Thursday, March 27, 2008

the cursèd silverware of the hotel windermere


It came from eBay, arriving on our doorstep in a innocent-looking box, the letters of my name running across the top diagonally, like a gash. The terse listing had claimed that the name of the silver pattern was Louis XVI, after the next-to-last of France's Bourbon kings, who died on the guillotine, betrayed by his own people. The seller had, however, seemed reluctant to reveal anything about the mysterious Hotel Windermere or to explain exactly how so much of its silverware had fallen into his hands. But the price was low -- curiously so -- and mine had been the only bid.

I slit the cardboard and eased a fork from its bubble wrap shroud. I held it up, and, turning it from side to side, watched it glint in the lamplight. Lightning flashed and from somewhere far off, I heard a muffled sound, like bat wings flapping.

Okay, so I'm kind of overstating it. But you must have or have once had something, an object, a possession, a piece of clothing or jewelry that seemed a little spooky or even haunted. What was it? What happened to it?

27 comments:

Tash said...

Interesting. Of course I'm off googling said hotel. We own a set of dishes, some silver, menus, and a hatrack (but alas, not the espresso machine or any of the big saucepots) from Mr. ABF's uncle's now defunct restaurant in Little Italy, NYC. Sometimes it is ghostly, I suppose, but in a good way. I keep thinking having this stuff around should improve my cooking, or at least inspire me.

I have a sweater that belonged to my late great grandmother that I think is kinda funky in a retro way she would never have understood. I think sometimes people get a bit creeped out that I'm wearing a dead woman's sweater. But I love it, for the funkiness, and her, of course.

Anonymous said...

I buy tons of stuff from the flea market and have never felt any of it was haunted. It is sadly possible that I lack imagination.

niobe said...

TEOM: Or maybe you just managed to get the non-haunted stuff.

ms. G said...

I don't know that I have felt something was haunted exactly, but being that I buy used stuff all the time, I have often wondered its history. One time, in a used paperback book, I found a receipt from Barnes and Noble in New York. The receipt had no date, but was very, very old, before every store had a computer register. It fascinated me and I hung on to it for a long time.

Julia said...

I can't recall anything stuff-wise, but I once shook hands with a person and immediately knew him to be a philandering SOB. It was close to another year later before information implicating him as such became public knowledge.
And before you ask, no, it was not a governor of NY. Or any other state.

Monica H said...

Julia that cracks me up!

Antigone said...

A He-Man lunchbox from the 1980's.

Magpie said...

Why'd you buy it? For the name?

I have many, many hatboxes, with my grandmother's hats. They are eerie and beautiful and so of another time. I also had a silverplate hair receiver that had come from their house. When I got it, it still had some of her white hair in it. One day, my cleaning lady threw it out. I miss it.

Anonymous said...

mmmmm....Haunting stuff I once had. Because I am such a timid fellow, I would get rid of whatever that makes me feel that way IMMEDIATELY, but if I really think hard, ya, there was this red umbrella which was standing at my stall when I was about to start the day. I just saw a ghost story the night before about the female ghost hidden in a red umbrella. *goosebumps*

Anonymous said...

My mother is haunted. Really. She has been since I was a child.
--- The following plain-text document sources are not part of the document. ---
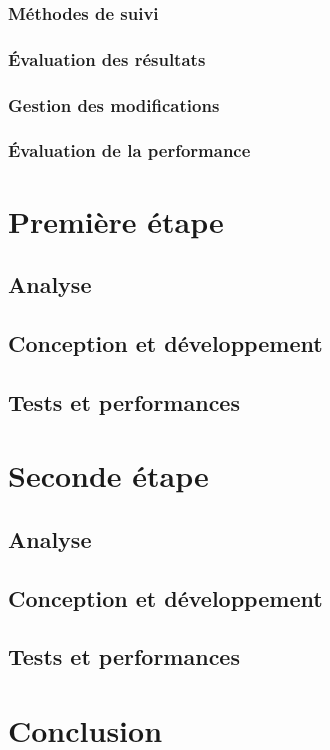 \documentclass[a4paper, 12pt]{report}
\begin{document}
        \subsection{Méthodes de suivi}
        \subsection{Évaluation des résultats}
        \subsection{Gestion des modifications}
        \subsection{Évaluation de la performance}
    

\chapter{Première étape}
\minitoc
{}
\clearpage
    \section{Analyse}
    \section{Conception et développement}
    \section{Tests et performances}


\chapter{Seconde étape}
\minitoc
{}
\clearpage
    \section{Analyse}
    \section{Conception et développement}
    \section{Tests et performances}

\chapter{Conclusion}
\minitoc
{}
\clearpage
\end{document}
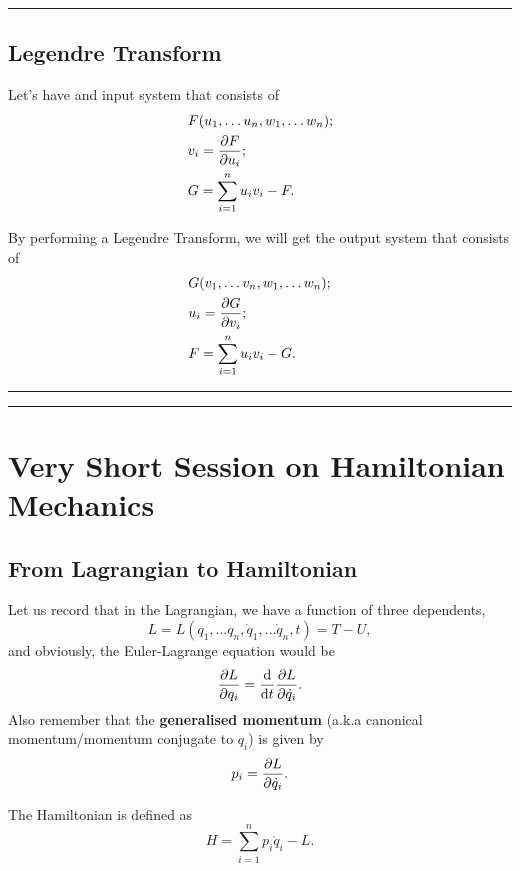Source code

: \documentclass[12pt,english]{article}
\numberwithin{equation}{subsection}
\begin{document}
\par\noindent\rule{\textwidth}{0.4pt}
\subsection{Legendre Transform}
Let's have and input system that consists of 
\begin{align*}
    &F(u_1, \dots u_n, w_1, \dots w_n);\\
    &v_i = \pdv{F}{u_i};\\
    &G = \sum_{i = 1}^{n} u_i v_i - F.
\end{align*}

By performing a Legendre Transform, we will get the output system that consists of 
\begin{align*}
    &G(v_1, \dots v_n, w_1, \dots w_n);\\
    &u_i = \pdv{G}{v_i};\\
    &F = \sum_{i = 1}^{n} u_i v_i - G.
\end{align*}
\par\noindent\rule{\textwidth}{0.4pt}
\par\noindent\rule{\textwidth}{0.4pt}


\section{Very Short Session on Hamiltonian Mechanics}
\subsection{From Lagrangian to Hamiltonian}
Let us record that in the Lagrangian, we have a function of three dependents,
\begin{equation}
    L = L(q_1, \dots q_n, \dot{q}_1, \dots \dot{q}_n, t) = T - U,
\end{equation}
and obviously, the Euler-Lagrange equation would be
\begin{equation}
    \pdv{L}{q_i} = \dv{t}\pdv{L}{\dot{q}_i}.
\end{equation}
Also remember that the \textbf{generalised momentum} (a.k.a canonical momentum/momentum conjugate to $q_i$) is given by 
\begin{equation}
    p_i = \pdv{L}{\dot{q}_i}.
\end{equation}

The Hamiltonian is defined as
\begin{equation}
    H = \sum_{i = 1}^{n} p_i \dot{q}_i - L.
\end{equation}
\end{document}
As for a creepy possession, my mom has a set of silver candlestick holders that came from my great grandmother. They are not haunted, they are just incredible morbid. One has a dog chasing a rabbit and the other one has the dog standing over the dead rabbit. They are eerie and just kind of gross, especially for the dinner table.

Unknown said...

I love this post. Love it. I love spooky historic things that feel haunted. I can't think of a spooky haunted thing I've ever had, but my husband did get me a canceled stock certificate from the White Star Line (company that owned the Titanic) because I'ma bit of a Titanic freak.

niobe said...

ahuva batya: that's very, very cool.

c. said...

Nope. Got nothing. Just wanted to say, I rather like that silverware. Do you use it?

Anonymous said...

I often think things have a spirit to them, but then I'm weird like that. I have ghosts around me constantly.

The weirdest thing I've ever held was a third class ticket to the Titanic that never got used, because the woman discovered she was pregnant before she sailed. Her baby was an old lady at my church. That was creepy.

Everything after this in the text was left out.